__What you will do__
Below are records; work out how many of their lines contain "imagens" and give only that number.

(Collected data)
_ _ _ _

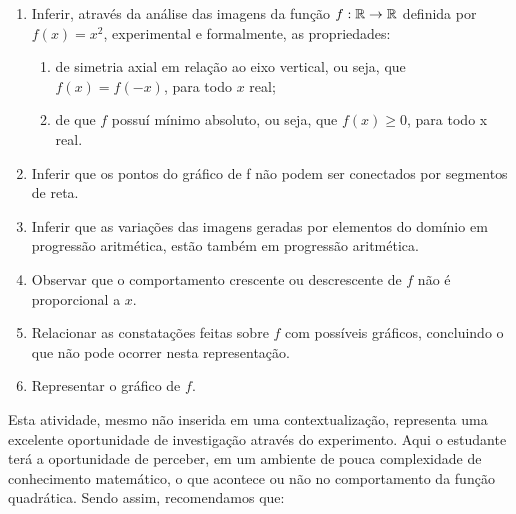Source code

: \documentclass[10 pt,usenames,dvipsnames, oneside]{article}
\begin{document}
\begin{goals}
\begin{enumerate}
\item Inferir, através da análise das imagens da função $f:\mathbb{R}\to\mathbb{R}$ definida por $f(x)=x^2$, experimental e formalmente, as propriedades:

\begin{enumerate}[leftmargin=2.5pt]
\item de simetria axial em relação ao eixo vertical, ou seja, que $f(x)=f(−x)$, para todo $x$ real;

\item de que $f$ possuí mínimo absoluto, ou seja, que $f(x)\geq0$, para todo x real.
\end{enumerate}

\item Inferir que os pontos do gráfico de f não podem ser conectados por segmentos de reta.

\item Inferir que as variações das imagens geradas por elementos do domínio em progressão aritmética, estão também em progressão aritmética.

\item Observar que o comportamento crescente ou descrescente de $f$ não é proporcional a $x$.

\item Relacionar as constatações feitas sobre $f$ com possíveis gráficos, concluindo o que não pode ocorrer nesta representação.

\item Representar o gráfico de $f$.
\end{enumerate}

\tcblower

Esta atividade, mesmo não inserida em uma contextualização, representa uma excelente oportunidade de investigação através do experimento. Aqui o estudante terá a oportunidade de perceber, em um ambiente de pouca complexidade de conhecimento matemático, o que acontece ou não no comportamento da função quadrática. Sendo assim, recomendamos que:


\end{goals}
\end{document}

_ _ _ _

__Exercise solution__
2